Vai a lavorare! Dovrebbe essere un incoraggiamento, questo. Invece lo usano come umiliazione. Ma cosa intendono loro, per lavorare?

“Vai a lavorare”, è una frase che spesso e volentieri in questi due anni mi sono sentita rivolgere da persone che evidentemente non avevano altra argomentazione per esprimere il proprio disaccordo nei miei confronti. Poveri loro!

Vai a lavorare! Ma cosa intendono?

Forse per loro, “lavorare” significa solo spaccarsi la schiena in cantiere o stare sui campi, o in fabbrica? Neanche mi pongo il problema sinceramente, perché io un lavoro ce l’ho.

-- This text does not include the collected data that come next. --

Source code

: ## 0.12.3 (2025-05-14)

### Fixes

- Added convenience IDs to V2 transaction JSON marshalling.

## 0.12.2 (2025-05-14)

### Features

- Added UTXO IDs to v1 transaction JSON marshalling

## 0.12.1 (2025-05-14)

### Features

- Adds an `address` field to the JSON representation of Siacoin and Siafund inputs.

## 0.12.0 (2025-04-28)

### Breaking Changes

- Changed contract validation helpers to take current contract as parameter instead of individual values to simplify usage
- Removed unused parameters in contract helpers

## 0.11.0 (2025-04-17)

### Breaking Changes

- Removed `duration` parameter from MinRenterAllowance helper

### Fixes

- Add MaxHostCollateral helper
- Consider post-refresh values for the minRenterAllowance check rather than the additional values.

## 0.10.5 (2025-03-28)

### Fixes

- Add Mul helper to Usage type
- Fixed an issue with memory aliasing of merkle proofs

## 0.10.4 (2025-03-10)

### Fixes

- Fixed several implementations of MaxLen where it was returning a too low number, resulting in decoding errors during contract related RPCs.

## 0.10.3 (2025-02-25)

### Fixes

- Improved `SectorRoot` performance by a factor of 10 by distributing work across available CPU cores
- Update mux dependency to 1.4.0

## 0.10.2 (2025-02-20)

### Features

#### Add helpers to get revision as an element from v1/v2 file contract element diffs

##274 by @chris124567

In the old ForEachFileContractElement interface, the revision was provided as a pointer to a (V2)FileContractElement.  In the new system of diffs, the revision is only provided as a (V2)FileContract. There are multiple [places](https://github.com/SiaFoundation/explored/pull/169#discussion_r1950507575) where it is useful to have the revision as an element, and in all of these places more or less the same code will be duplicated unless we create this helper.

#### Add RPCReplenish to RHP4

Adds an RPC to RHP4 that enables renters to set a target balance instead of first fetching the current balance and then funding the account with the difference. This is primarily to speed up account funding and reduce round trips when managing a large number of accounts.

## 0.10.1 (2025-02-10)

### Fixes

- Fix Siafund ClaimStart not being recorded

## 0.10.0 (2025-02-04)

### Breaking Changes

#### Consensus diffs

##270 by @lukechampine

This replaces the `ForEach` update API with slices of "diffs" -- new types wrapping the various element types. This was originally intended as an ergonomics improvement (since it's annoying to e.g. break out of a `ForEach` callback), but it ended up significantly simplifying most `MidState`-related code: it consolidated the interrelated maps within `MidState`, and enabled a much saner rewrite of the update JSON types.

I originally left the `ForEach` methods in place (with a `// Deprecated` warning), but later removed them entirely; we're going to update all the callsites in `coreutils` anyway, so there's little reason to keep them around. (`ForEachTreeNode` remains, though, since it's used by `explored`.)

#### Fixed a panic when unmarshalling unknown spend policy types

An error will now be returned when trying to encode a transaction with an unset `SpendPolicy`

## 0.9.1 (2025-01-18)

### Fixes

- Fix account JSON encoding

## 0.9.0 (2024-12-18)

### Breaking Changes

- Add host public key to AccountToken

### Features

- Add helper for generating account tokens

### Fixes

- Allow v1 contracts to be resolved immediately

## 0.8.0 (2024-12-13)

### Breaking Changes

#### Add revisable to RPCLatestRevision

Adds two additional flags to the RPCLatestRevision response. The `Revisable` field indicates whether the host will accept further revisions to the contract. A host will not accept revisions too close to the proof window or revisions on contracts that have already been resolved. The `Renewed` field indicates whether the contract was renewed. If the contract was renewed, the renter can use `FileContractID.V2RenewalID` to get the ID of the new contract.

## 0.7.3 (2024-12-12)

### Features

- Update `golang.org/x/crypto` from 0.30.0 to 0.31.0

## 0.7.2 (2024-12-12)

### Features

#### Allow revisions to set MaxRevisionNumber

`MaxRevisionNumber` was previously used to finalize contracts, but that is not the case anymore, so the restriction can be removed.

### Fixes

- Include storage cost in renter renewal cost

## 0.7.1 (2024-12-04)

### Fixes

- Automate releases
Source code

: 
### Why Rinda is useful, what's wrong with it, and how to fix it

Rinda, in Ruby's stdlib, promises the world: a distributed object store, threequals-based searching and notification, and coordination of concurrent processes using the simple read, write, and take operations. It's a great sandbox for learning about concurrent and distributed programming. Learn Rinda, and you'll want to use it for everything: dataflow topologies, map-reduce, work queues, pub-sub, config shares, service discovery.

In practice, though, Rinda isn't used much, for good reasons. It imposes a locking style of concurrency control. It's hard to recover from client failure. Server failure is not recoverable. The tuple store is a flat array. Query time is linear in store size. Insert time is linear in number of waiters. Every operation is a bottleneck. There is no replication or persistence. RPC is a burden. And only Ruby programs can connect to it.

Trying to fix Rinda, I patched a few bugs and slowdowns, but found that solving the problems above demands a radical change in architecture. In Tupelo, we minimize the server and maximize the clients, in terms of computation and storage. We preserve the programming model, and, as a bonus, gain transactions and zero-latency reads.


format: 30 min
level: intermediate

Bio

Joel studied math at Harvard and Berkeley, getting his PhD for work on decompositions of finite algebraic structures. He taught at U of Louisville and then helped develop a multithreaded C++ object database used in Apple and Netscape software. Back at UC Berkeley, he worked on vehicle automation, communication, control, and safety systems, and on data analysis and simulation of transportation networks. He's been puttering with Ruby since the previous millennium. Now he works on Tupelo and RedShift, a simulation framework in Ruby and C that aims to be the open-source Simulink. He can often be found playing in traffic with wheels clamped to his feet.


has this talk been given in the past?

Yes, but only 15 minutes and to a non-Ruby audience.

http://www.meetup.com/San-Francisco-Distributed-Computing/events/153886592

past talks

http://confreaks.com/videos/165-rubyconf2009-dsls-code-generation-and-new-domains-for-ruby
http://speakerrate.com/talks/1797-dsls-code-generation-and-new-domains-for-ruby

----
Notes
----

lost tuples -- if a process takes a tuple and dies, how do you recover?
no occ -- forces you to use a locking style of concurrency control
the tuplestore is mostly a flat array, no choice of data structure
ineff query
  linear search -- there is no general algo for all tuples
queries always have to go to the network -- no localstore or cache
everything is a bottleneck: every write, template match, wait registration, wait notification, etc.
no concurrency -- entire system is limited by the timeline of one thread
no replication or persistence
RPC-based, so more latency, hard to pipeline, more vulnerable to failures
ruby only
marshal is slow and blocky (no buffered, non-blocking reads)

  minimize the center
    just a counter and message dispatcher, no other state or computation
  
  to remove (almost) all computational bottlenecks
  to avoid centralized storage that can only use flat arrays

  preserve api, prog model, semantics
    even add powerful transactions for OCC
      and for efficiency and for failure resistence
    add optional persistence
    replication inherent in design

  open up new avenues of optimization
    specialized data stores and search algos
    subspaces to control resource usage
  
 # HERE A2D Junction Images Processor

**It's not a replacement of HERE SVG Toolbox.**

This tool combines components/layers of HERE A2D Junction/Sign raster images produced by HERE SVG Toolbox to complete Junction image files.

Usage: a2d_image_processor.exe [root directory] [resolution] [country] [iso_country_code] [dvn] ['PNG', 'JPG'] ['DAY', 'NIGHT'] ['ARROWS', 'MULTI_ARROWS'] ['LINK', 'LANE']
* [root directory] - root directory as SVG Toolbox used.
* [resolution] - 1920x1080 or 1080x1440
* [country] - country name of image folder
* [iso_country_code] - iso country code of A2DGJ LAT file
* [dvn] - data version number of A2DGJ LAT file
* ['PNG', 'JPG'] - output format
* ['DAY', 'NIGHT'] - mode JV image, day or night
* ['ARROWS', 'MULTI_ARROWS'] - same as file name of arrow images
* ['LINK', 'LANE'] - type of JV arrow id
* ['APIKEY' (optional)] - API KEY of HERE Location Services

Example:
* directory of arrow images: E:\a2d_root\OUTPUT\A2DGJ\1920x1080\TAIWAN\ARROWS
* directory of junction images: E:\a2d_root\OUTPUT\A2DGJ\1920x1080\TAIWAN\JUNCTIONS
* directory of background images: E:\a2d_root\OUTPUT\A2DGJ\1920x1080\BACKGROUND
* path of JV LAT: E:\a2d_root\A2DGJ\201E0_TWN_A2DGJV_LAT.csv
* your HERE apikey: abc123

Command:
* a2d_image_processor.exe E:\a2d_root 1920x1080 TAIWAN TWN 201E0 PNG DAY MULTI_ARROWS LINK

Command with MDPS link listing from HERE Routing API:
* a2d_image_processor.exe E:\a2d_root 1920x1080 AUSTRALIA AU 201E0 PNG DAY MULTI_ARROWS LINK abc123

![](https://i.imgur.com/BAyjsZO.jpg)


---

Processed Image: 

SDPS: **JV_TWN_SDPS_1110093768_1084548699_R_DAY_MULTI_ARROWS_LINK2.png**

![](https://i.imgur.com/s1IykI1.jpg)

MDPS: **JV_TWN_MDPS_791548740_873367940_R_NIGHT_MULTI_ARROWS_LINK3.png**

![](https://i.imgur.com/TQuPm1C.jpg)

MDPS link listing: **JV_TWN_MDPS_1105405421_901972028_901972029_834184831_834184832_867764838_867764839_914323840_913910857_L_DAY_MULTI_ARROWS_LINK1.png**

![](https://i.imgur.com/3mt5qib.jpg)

D’accordo, il mio lavoro è al computer; sto a una scrivania (e sì, se non ti muovi fa male la schiena anche quello); sono due anni che sto in telelavoro – o smart working se fa più tendenza chiamarlo così-, ma da quando c’è l’emergenza sanitaria ho colto tutte le opportunità che il digitale mi ha offerto perché, paradossalmente, dove per altri si sono innalzate barriere causate dalla distanza fisica, per me si sono abbassate perché tanti eventi su attività di mio interesse prima svolti in presenza, essendo in digitale mi hanno permesso di esserne parte attiva e di mantenere il lavoro in azienda. Per cui se tu mi dici di andare a lavorare, ecco, più che umiliarmi, mi stai incoraggiando a svolgere le attività che ho sempre fatto. Quindi capisci da solo che non vale la pena discutere!

Chi sono loro?

Ho sempre parlato di “loro”, senza anteporre un soggetto definito. Ecco, loro, sono gli utenti social che dicono a chiunque “vai a lavorare”, ma passano tutto il proprio tempo a invitare gli altri a trovarsi un lavoro! Un po’ come quando io – che non vedo un tubo -, dico a un altro: “Guarda dove vai!” Il punto è che in tal caso il vedente in questione mi sta creando un problema o un ostacolo, loro invece… Danno solo fastidio come le mosche. Una volta che li defenestri hai finito!

OK, basta. Ho già perso troppo tempo così. E prima che me lo chieda qualcuno… Vado a lavorare.